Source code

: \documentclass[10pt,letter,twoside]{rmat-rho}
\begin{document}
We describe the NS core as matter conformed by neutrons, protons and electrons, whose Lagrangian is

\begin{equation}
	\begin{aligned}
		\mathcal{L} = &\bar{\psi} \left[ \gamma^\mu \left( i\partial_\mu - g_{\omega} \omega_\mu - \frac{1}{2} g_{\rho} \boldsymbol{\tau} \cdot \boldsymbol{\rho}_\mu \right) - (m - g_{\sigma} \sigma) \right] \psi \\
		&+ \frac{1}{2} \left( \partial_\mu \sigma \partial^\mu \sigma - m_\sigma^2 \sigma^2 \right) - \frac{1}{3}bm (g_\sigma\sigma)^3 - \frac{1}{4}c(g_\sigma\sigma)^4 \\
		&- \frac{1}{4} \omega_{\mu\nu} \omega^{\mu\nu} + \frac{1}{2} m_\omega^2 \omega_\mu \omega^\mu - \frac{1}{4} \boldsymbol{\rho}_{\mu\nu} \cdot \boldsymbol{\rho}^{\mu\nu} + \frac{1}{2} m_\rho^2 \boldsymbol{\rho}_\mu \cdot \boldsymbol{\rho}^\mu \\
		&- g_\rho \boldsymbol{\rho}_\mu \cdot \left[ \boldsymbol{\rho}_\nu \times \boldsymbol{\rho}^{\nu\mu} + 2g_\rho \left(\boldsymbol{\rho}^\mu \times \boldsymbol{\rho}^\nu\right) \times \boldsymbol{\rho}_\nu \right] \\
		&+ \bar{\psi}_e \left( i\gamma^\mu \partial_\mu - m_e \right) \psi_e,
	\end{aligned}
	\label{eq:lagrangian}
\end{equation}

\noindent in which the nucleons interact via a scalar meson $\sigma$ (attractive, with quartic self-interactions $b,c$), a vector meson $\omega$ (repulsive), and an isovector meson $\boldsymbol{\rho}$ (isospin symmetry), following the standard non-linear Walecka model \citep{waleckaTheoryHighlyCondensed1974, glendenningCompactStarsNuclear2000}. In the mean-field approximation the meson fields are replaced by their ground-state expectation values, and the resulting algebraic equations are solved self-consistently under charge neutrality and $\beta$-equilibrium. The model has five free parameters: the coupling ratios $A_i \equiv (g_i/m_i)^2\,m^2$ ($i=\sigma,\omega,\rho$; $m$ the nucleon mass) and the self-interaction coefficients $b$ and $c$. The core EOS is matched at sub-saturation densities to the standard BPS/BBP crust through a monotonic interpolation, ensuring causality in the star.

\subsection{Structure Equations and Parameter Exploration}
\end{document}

_Work to be completed:_ Reproduce the data in full, exactly.

_Solution below:_
Source code

: \documentclass[10pt,letter,twoside]{rmat-rho}
\begin{document}
We describe the NS core as matter conformed by neutrons, protons and electrons, whose Lagrangian is

\begin{equation}
	\begin{aligned}
		\mathcal{L} = &\bar{\psi} \left[ \gamma^\mu \left( i\partial_\mu - g_{\omega} \omega_\mu - \frac{1}{2} g_{\rho} \boldsymbol{\tau} \cdot \boldsymbol{\rho}_\mu \right) - (m - g_{\sigma} \sigma) \right] \psi \\
		&+ \frac{1}{2} \left( \partial_\mu \sigma \partial^\mu \sigma - m_\sigma^2 \sigma^2 \right) - \frac{1}{3}bm (g_\sigma\sigma)^3 - \frac{1}{4}c(g_\sigma\sigma)^4 \\
		&- \frac{1}{4} \omega_{\mu\nu} \omega^{\mu\nu} + \frac{1}{2} m_\omega^2 \omega_\mu \omega^\mu - \frac{1}{4} \boldsymbol{\rho}_{\mu\nu} \cdot \boldsymbol{\rho}^{\mu\nu} + \frac{1}{2} m_\rho^2 \boldsymbol{\rho}_\mu \cdot \boldsymbol{\rho}^\mu \\
		&- g_\rho \boldsymbol{\rho}_\mu \cdot \left[ \boldsymbol{\rho}_\nu \times \boldsymbol{\rho}^{\nu\mu} + 2g_\rho \left(\boldsymbol{\rho}^\mu \times \boldsymbol{\rho}^\nu\right) \times \boldsymbol{\rho}_\nu \right] \\
		&+ \bar{\psi}_e \left( i\gamma^\mu \partial_\mu - m_e \right) \psi_e,
	\end{aligned}
	\label{eq:lagrangian}
\end{equation}

\noindent in which the nucleons interact via a scalar meson $\sigma$ (attractive, with quartic self-interactions $b,c$), a vector meson $\omega$ (repulsive), and an isovector meson $\boldsymbol{\rho}$ (isospin symmetry), following the standard non-linear Walecka model \citep{waleckaTheoryHighlyCondensed1974, glendenningCompactStarsNuclear2000}. In the mean-field approximation the meson fields are replaced by their ground-state expectation values, and the resulting algebraic equations are solved self-consistently under charge neutrality and $\beta$-equilibrium. The model has five free parameters: the coupling ratios $A_i \equiv (g_i/m_i)^2\,m^2$ ($i=\sigma,\omega,\rho$; $m$ the nucleon mass) and the self-interaction coefficients $b$ and $c$. The core EOS is matched at sub-saturation densities to the standard BPS/BBP crust through a monotonic interpolation, ensuring causality in the star.

\subsection{Structure Equations and Parameter Exploration}
\end{document}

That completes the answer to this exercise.